By the mid-15th century, though, the Ming court had abandoned nautical expansion, and taiwanese proto-colonialism around the indian Ocean ended. Zheng He ’ second expeditions had relatively little impact on world history, whereas the maritime route from Europe to India that district attorney Gama established transformed ball-shaped trade. Had early globalization been Sino-European rather than entirely european, the proportion of harms to benefits might have been no more equitable for the remainder of the populace, however. In 1411, Ming forces overthrew the Kotte baron in Sri Lanka, and in a c1431–33 dedication Zheng He boasted that “ the countries beyond the horizon and from the ends of the land have all become [ taiwanese ] subjects ”. Europeans were not singular in seeking to profit from maritime expansion – though in the early modern global they were uniquely successful in doing then .
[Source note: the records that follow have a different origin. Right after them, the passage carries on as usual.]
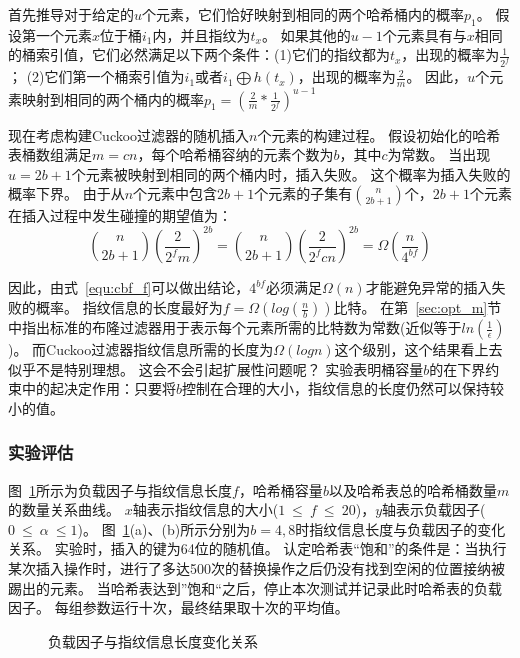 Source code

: 首先推导对于给定的$u$个元素，它们恰好映射到相同的两个哈希桶内的概率$p_1$。
假设第一个元素$x$位于桶$i_1$内，并且指纹为$t_x$。
如果其他的$u-1$个元素具有与$x$相同的桶索引值，它们必然满足以下两个条件：(1)它们的指纹都为$t_x$，出现的概率为$\frac{1}{2^f}$；
(2)它们第一个桶索引值为$i_1$或者$i_1 \bigoplus h(t_x)$，出现的概率为$\frac{2}{m}$。
因此，$u$个元素映射到相同的两个桶内的概率$p_1 = (\frac{2}{m}\ast \frac{1}{2^f})^{u-1}$

现在考虑构建Cuckoo过滤器的随机插入$n$个元素的构建过程。
假设初始化的哈希表桶数组满足$m = cn$，每个哈希桶容纳的元素个数为$b$，其中$c$为常数。
当出现$u = 2b+1$个元素被映射到相同的两个桶内时，插入失败。
这个概率为插入失败的概率下界。
由于从$n$个元素中包含$2b+1$个元素的子集有$\binom{n}{2b+1}$个，$2b+1$个元素在插入过程中发生碰撞的期望值为：
\begin{equation}
\binom{n}{2b+1}(\frac{2}{2^fm})^{2b} = \binom{n}{2b+1}(\frac{2}{2^f{cn}})^{2b} = \Omega(\frac{n}{4^{bf}}) 
\label{equ:cbf_f}
\end{equation}

因此，由式~\ref{equ:cbf_f}可以做出结论，$4^{bf}$必须满足$\Omega(n)$才能避免异常的插入失败的概率。
指纹信息的长度最好为$f = \Omega(log(\frac{n}{b}))$比特。
在第~\ref{sec:opt_m}节中指出标准的布隆过滤器用于表示每个元素所需的比特数为常数(近似等于$ln(\frac{1}{\epsilon})$)。
而Cuckoo过滤器指纹信息所需的长度为$\Omega(logn)$这个级别，这个结果看上去似乎不是特别理想。
这会不会引起扩展性问题呢？
实验表明桶容量$b$的在下界约束中的起决定作用：只要将$b$控制在合理的大小，指纹信息的长度仍然可以保持较小的值。

\subsubsection{实验评估}
图~\ref{fig:cbf_fingerprint_size}所示为负载因子与指纹信息长度$f$，哈希桶容量$b$以及哈希表总的哈希桶数量$m$的数量关系曲线。
$x$轴表示指纹信息的大小($1~\leq ~f~\leq ~20$)，$y$轴表示负载因子($0~\leq ~\alpha ~\leq 1$)。
图~\ref{fig:cbf_fingerprint_size}(a)、(b)所示分别为$b = 4,8$时指纹信息长度与负载因子的变化关系。
实验时，插入的键为64位的随机值。
认定哈希表“饱和”的条件是：当执行某次插入操作时，进行了多达500次的替换操作之后仍没有找到空闲的位置接纳被踢出的元素。
当哈希表达到”饱和“之后，停止本次测试并记录此时哈希表的负载因子。
每组参数运行十次，最终结果取十次的平均值。
\begin{figure}[htbp]
\centering
{}
\caption{负载因子与指纹信息长度变化关系}
\label{fig:cbf_fingerprint_size}
\end{figure}

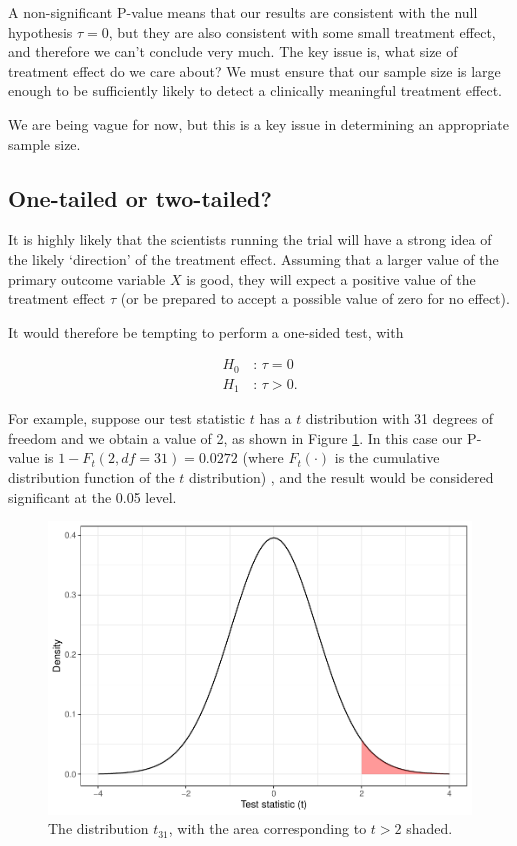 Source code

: \documentclass[
  openany]{book}
\theoremstyle{definition}
\theoremstyle{definition}
\theoremstyle{definition}
\theoremstyle{definition}
\theoremstyle{remark}
\begin{document}
A non-significant P-value means that our results are consistent with the null hypothesis \(\tau=0\), but they are also consistent with some small treatment effect, and therefore we can't conclude very much. The key issue is, what size of treatment effect do we care about? We must ensure that our sample size is large enough to be sufficiently likely to detect a clinically meaningful treatment effect.

We are being vague for now, but this is a key issue in determining an appropriate sample size.

\subsection{One-tailed or two-tailed?}\label{one-tailed-or-two-tailed}

It is highly likely that the scientists running the trial will have a strong idea of the likely `direction' of the treatment effect. Assuming that a larger value of the primary outcome variable \(X\) is good, they will expect a positive value of the treatment effect \(\tau\) (or be prepared to accept a possible value of zero for no effect).

It would therefore be tempting to perform a one-sided test, with

\begin{align*}
  H_0\,&:\, \tau=0\\
  H_1\,&:\, \tau>0.
\end{align*}

For example, suppose our test statistic \(t\) has a \(t\) distribution with 31 degrees of freedom and we obtain a value of 2, as shown in Figure \ref{fig:t31-onesided}.
In this case our P-value is \(1 - F_t\left(2, df=31\right)= 0.0272\) (where \(F_t\left(\cdot\right)\) is the cumulative distribution function of the \(t\) distribution) , and the result would be considered significant at the 0.05 level.

\begin{figure}
\centering
\includegraphics{CT4H_notes_files/figure-latex/t31-onesided-1.pdf}
\caption{\label{fig:t31-onesided}The distribution \(t_{31}\), with the area corresponding to \(t > 2\) shaded.}
\end{figure}
\end{document}
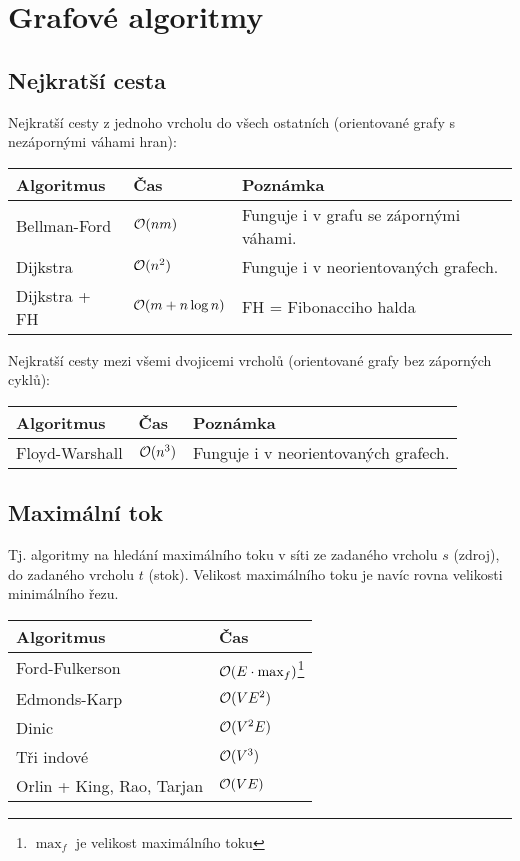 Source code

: \renewcommand{\arraystretch}{1.25}
\section{Grafové algoritmy}
\subsection{Nejkratší cesta}

Nejkratší cesty z jednoho vrcholu do všech ostatních (orientované grafy s
nezápornými váhami hran):

\begin{center}
\begin{tabular}{ l l p{8cm} }
	\hline
	\bf Algoritmus & \bf Čas & \bf Poznámka \\
	\hline
	Bellman-Ford & $\mathcal{O}(nm)$ & Funguje i v grafu se zápornými váhami. \\
	Dijkstra & $\mathcal{O}(n^2)$ & Funguje i v neorientovaných grafech. \\
	Dijkstra + FH & $\mathcal{O}(m + n\log n)$ & FH = Fibonacciho halda \\
	\hline
\end{tabular}
\end{center}

\noindent Nejkratší cesty mezi všemi dvojicemi vrcholů (orientované grafy bez záporných cyklů):

\begin{center}
\begin{tabular}{ l l p{8cm} }
	\hline
	\bf Algoritmus & \bf Čas & \bf Poznámka \\
	\hline
	Floyd-Warshall & $\mathcal{O}(n^3)$ & Funguje i v neorientovaných grafech. \\
	\hline
\end{tabular}
\end{center}

\subsection{Maximální tok}

Tj. algoritmy na hledání maximálního toku v síti ze zadaného vrcholu $s$
(zdroj), do zadaného vrcholu $t$ (stok). Velikost maximálního toku je navíc
rovna velikosti minimálního řezu.

\begin{center}
\begin{tabular}{ l l }
	\hline
	\bf Algoritmus & \bf Čas \\
	\hline
	Ford-Fulkerson & $\mathcal{O}(E\cdot \max_f)$\footnote{$\max_f$ je velikost maximálního toku} \\
    Edmonds-Karp & $\mathcal{O}(VE^2)$ \\
    Dinic & $\mathcal{O}(V^2E)$ \\
	Tři indové & $\mathcal{O}(V^3)$ \\
	Orlin + King, Rao, Tarjan & $\mathcal{O}(VE)$ \\
    \hline
\end{tabular}
\end{center}


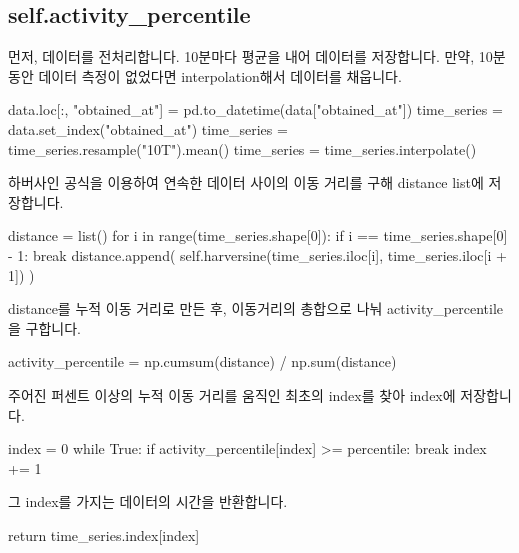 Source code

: \documentclass{oblivoir}
\begin{document}
  \subsection{self.activity\_percentile}
  먼저, 데이터를 전처리합니다. 10분마다 평균을 내어 데이터를 저장합니다.
  만약, 10분 동안 데이터 측정이 없었다면 interpolation해서 데이터를 채웁니다.
  \begin{python}[label={GPS_feature_47}]
    data.loc[:, "obtained_at"] = pd.to_datetime(data["obtained_at"])
    time_series = data.set_index("obtained_at")
    time_series = time_series.resample("10T").mean()
    time_series = time_series.interpolate()
  \end{python}
  하버사인 공식을 이용하여 연속한 데이터 사이의 이동 거리를 구해 distance list에 저장합니다.
  \begin{python}[label={GPS_feature_48}]
    distance = list()
    for i in range(time_series.shape[0]):
        if i == time_series.shape[0] - 1:
            break
        distance.append(
            self.harversine(time_series.iloc[i], time_series.iloc[i + 1])
        )
  \end{python}
  distance를 누적 이동 거리로 만든 후, 이동거리의 총합으로 나눠 activity\_percentile을 구합니다.
  \begin{python}[label={GPS_feature_49}]
    activity_percentile = np.cumsum(distance) / np.sum(distance)
  \end{python}
  주어진 퍼센트 이상의 누적 이동 거리를 움직인 최초의 index를 찾아 index에 저장합니다.
  \begin{python}[label={GPS_feature_50}]
    index = 0
    while True:
        if activity_percentile[index] >= percentile:
            break
        index += 1
  \end{python}
  그 index를 가지는 데이터의 시간을 반환합니다.
  \begin{python}[label={GPS_feature_51}]
    return time_series.index[index]
  \end{python}
  
\end{document}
Emma Reisz is lecturer in history at Queen’s University Belfast

Glyn Williams: “Pacific islanders adopted new ideas and techniques from European explorers”

The moment Age of Exploration, extending over the long eighteenth hundred, was most noteworthy for Europe ’ randomness expansion into the Pacific – or, as Alan Moorehead saw it in his influential 1967 book The Fatal Impact, Europe ’ south ‘ invasion ’ of the huge ocean and its 25,000 islands. Following the voyages of Cook and his contemporaries in the irregular one-half of the eighteenth hundred, Tahiti became the geographic and emotional center of Polynesia, praised by the french internet explorer Louis-Antoine de Bougainville as “ the glad island of Cythera… the true Utopia ”. In prison term, these idyllic impressions were modified as evidence was found throughout the Pacific of human sacrifice, infanticide and cannibalism, and by the end of the century few argued that the islands should be left untouched by european contact .
This came at a cost : the lives of the inhabitants of the Pacific, from Hawaii in the north to New Zealand in the south, were disrupted by the uncontrolled activities of whalers, traders and beachcombers, themselves frequently the rejects of club. They used the islands for victualling and refitting, using as payment the deadly combination of firearms and liquor. The only protective influence came from missionaries – but their presence, excessively, had a fundamental effect on the islands ’ traditional societies .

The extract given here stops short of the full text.